Last Seen by Jacqueline Jones LaMon
One gorgeous spring day, my friend Linda, who had been teaching poetry at Hampshire College for a year, came by my house in Amherst, Massachusetts, to say goodbye. As we stood on the front porch, an ice cream truck rolled down the street. My son Eli, then seven years old, tore past me with his fistful of coins as the truck stopped on our corner. But in an instant, as I greeted Linda, the truck with its mocking tune was gone and so was Eli. I was terrified and I ran down the block, yelling for my son.

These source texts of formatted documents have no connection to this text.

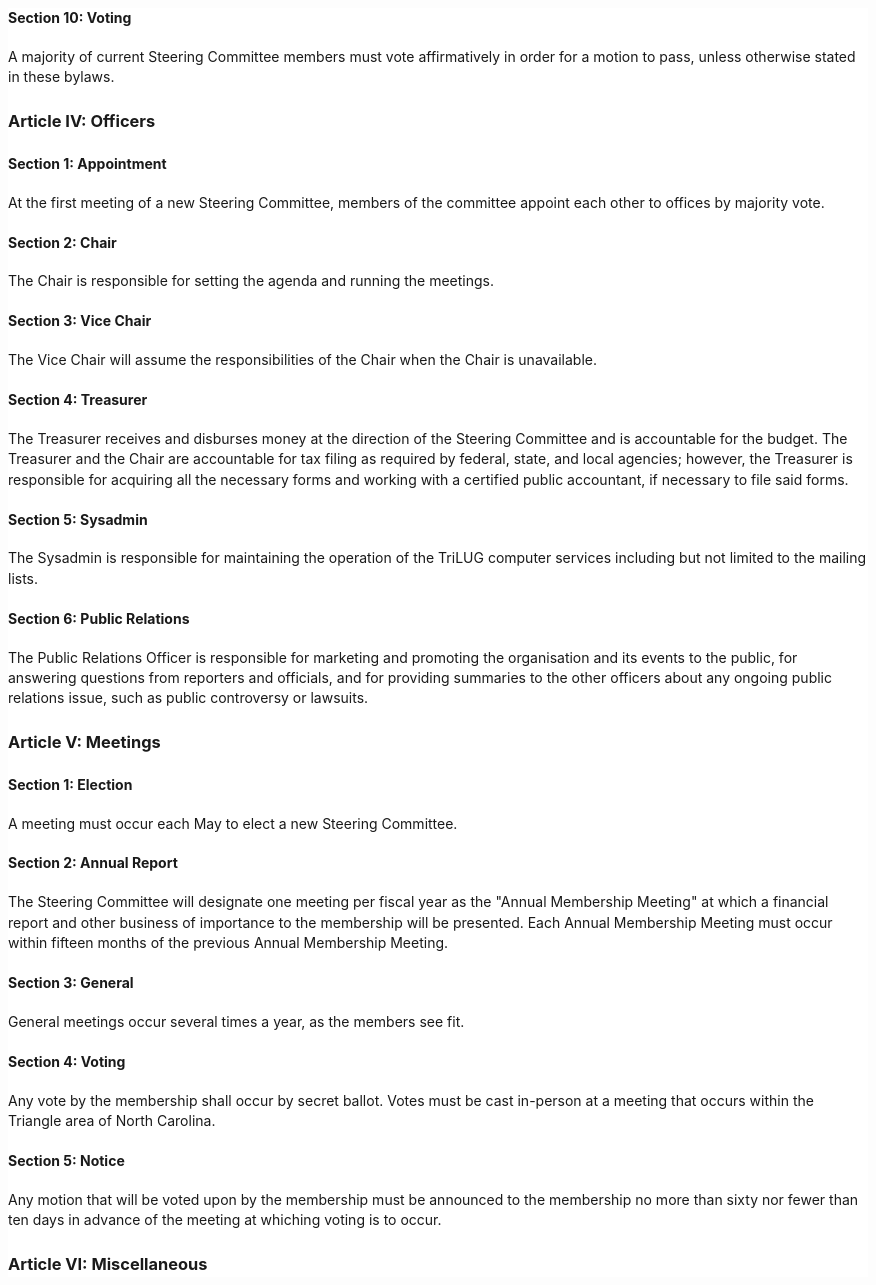 <h4>Section 10: Voting</h4>
<p>A majority of current Steering Committee members must vote affirmatively in order for a motion to pass, unless otherwise stated in these bylaws.</p>


<h3>Article IV: Officers</h3>

<h4>Section 1: Appointment</h4>
<p>At the first meeting of a new Steering Committee, members of the committee appoint each other to offices by majority vote.</p>

<h4>Section 2: Chair</h4>
<p>The Chair is responsible for setting the agenda and running the meetings.</p>

<h4>Section 3: Vice Chair</h4>
<p>The Vice Chair will assume the responsibilities of the Chair when the Chair is unavailable.</p>

<h4>Section 4: Treasurer</h4>
<p>The Treasurer receives and disburses money at the direction of the Steering Committee and is accountable for the budget. The Treasurer and the Chair are accountable for tax filing as required by federal, state, and local agencies; however, the Treasurer is responsible for acquiring all the necessary forms and working with a certified public accountant, if necessary to file said forms.</p>

<h4>Section 5: Sysadmin</h4>
<p>The Sysadmin is responsible for maintaining the operation of the TriLUG computer services including but not limited to the mailing lists.</p>

<h4>Section 6: Public Relations</h4>
<p>The Public Relations Officer is responsible for marketing and promoting the organisation and its events to the public, for answering questions from reporters and officials, and for providing summaries to the other officers about any ongoing public relations issue, such as public controversy or lawsuits.</p>


<h3>Article V: Meetings</h3>

<h4>Section 1: Election</h4>
<p>A meeting must occur each May to elect a new Steering Committee.</p>

<h4>Section 2: Annual Report</h4>
<p>The Steering Committee will designate one meeting per fiscal year as the "Annual Membership Meeting" at which a financial report and other business of importance to the membership will be presented. Each Annual Membership Meeting must occur within fifteen months of the previous Annual Membership Meeting.</p>

<h4>Section 3: General</h4>
<p>General meetings occur several times a year, as the members see fit.</p>

<h4>Section 4: Voting</h4>
<p>Any vote by the membership shall occur by secret ballot. Votes must be cast in­-person at a meeting that occurs within the Triangle area of North Carolina.</p>

<h4>Section 5: Notice</h4>
<p>Any motion that will be voted upon by the membership must be announced to the membership no more than sixty nor fewer than ten days in advance of the meeting at whiching voting is to occur.</p>


<h3>Article VI: Miscellaneous</h3>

Sometimes it happens like that. Children disappear. Jacqueline Jones LaMon, in Last Seen, winner of the 2010 Felix Pollak Prize in Poetry, covers this excruciating territory. In her preface to the section “The Elsewhere Chronicles” she describes looking closely at pictures of African American girls who had gone missing, and later searching online, discovering records of missing African Americans over many years. She struggled to hear their “collective voice.”
Reading this collection of persona poems, I had a visceral memory of Cornelius Eady’s Brutal Imagination, a brilliant, searing volume written in persona, with two missing children at its center. Eady’s book deconstructs a toxic and widely held myth about black men. Through multiple voices Brutal Imagination reveals how destructive stereotypes get passed along and how the perception of violence becomes racialized. I feel Eady’s powerful influence in LaMon’s tightly controlled and deep exploration of every parent’s nightmare. The title poem, a litany, evokes the kind of emotional pain the reader feels physically:
outside of her home on February 25
playing in the hallway outside of her apartment
playing in his front yard playing in her back yard
at home sitting on her front porch, in a stroller
at home, with a friend watching
LaMon’s use of persona in these poems is courageous. You cannot speak for someone else, but you can let “the other” inside and see what happens when the two of you inhabit the same moment. The poet goes through a transformation with “the other” before the poem is written. LaMon has created work in which connection sparks poems that find their way out of chaos, as in the opening poem, “Mrs. Minor Gives Directions to Strangers”:
Turn LEFT at the second light
Follow the road until the three-way fork
Make a slight no that cannot be RIGHT
Think about all that is LEFT
His eyes, his crib, his socks are STRAIGHT AHEAD
RIGHT, PAST DARK. Right, past darkness.
No. Let me start again.
Reginald Shepherd, in Orpheus in the Bronx, says “art is the lie that tells the truth and the truth art tells need not be about oneself” and that among the “precious qualities” of literature, but specifically poetry, is “the access it allows to otherness (including the otherness to ourselves).”
As LaMon is a mother herself, inhabiting one in extreme circumstances was, no doubt, a hair-raising journey (“A Suspect Mother Answers during Polygraph”):
I once held a bird, and crushed it, by mistake
I was never stopped for driving drunk
You do not scare me
And later in the poem:
When the doorbell rings, I clench my fists
I know I can breathe underwater
You need to ask his father
Each three-line stanza juts further across the page, ominously.
Every poem in Last Seen has a solid structure, its own careful, skillfully wrought weaving of language and experience. Sometimes the structure and content are mysterious. Am I missing something, or is the section of the book called “Boy Meets Girl” oddly incongruous? I am intrigued as well, that each poem in this section has twenty-six lines without stanza breaks. They are love poems, offering welcome relief from the pain of loss and violence. They lead back to sorrow and outrage in the section called “The San Francisco Sonnets” dedicated to a pregnant eighteen-year-old girl who went missing and told in a stunning array of voices, including, among others, family members, seagulls over the bay, and a detective. There are two sections which form an envelope for the volume, with poems written from the titles of poems found in Bhanu Kapil Rider’s The Vertical Interrogation of Strangers.
I was lucky, that day my son inexplicably ranged out of my peripheral vision, chasing the ice cream man. I had never run so fast in my life, but he hadn’t gotten far, with his ice cream cone melting in little drips as he made his way home. An unforgettable day, indelibly etching the limits of vigilance and inescapability of danger. I won’t forget Last Seen anytime soon, either.